- **Work required**:
Within the data, how many lines hold the word "Before"? Answer with nothing but the number.

Source texts of formatted documents
# # # # #

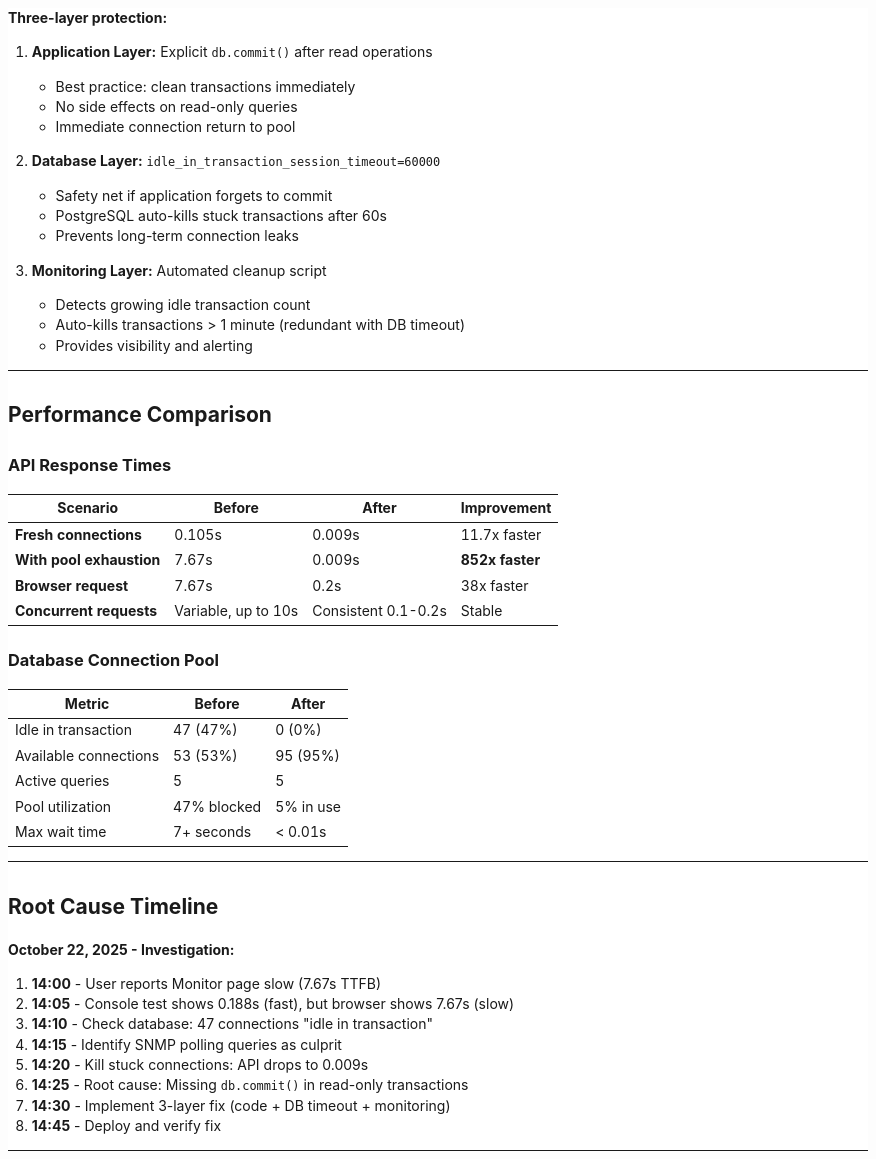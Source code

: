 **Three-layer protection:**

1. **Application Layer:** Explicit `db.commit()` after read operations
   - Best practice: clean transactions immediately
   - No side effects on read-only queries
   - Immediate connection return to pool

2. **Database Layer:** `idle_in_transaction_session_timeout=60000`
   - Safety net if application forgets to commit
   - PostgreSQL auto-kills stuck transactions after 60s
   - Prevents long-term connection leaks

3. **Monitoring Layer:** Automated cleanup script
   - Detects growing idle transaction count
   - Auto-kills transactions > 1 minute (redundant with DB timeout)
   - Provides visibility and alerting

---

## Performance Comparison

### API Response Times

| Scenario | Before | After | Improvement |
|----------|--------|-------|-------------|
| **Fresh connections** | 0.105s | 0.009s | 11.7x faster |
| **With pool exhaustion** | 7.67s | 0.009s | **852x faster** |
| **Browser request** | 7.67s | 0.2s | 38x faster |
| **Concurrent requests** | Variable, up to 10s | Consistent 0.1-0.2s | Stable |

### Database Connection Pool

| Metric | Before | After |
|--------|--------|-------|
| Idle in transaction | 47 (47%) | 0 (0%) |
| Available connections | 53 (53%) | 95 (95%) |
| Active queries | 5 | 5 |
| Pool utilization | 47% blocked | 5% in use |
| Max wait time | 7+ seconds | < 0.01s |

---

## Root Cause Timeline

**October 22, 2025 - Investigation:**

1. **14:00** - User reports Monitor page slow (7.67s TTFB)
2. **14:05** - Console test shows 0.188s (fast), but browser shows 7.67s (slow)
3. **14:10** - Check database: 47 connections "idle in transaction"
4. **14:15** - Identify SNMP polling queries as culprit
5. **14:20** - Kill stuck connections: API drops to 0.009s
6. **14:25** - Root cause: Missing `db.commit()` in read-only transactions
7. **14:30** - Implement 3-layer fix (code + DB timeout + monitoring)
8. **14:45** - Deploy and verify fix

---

# # # # #

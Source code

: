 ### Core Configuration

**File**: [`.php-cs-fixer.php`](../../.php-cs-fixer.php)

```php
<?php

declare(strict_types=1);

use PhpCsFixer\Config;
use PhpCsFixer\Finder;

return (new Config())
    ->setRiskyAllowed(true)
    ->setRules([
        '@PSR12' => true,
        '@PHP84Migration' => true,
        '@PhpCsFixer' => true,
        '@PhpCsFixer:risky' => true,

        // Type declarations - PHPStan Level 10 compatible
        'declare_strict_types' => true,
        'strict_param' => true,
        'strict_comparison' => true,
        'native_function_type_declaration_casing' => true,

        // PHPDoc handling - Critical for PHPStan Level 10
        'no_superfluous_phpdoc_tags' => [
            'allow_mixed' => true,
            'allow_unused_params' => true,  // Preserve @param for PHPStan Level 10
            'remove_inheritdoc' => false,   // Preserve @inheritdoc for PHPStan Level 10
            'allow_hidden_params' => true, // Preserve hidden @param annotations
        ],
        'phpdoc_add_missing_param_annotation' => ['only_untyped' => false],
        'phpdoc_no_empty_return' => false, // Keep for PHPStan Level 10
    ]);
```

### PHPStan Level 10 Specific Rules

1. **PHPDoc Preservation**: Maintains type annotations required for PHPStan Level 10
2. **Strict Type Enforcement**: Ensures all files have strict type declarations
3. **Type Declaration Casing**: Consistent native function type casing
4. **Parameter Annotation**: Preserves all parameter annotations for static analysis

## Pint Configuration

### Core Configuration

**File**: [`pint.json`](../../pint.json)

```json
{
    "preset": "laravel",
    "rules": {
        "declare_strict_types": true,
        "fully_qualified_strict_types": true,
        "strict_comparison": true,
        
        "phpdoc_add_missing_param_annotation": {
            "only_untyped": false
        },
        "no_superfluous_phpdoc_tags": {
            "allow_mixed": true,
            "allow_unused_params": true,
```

# # # # #

- **Task solution**:
2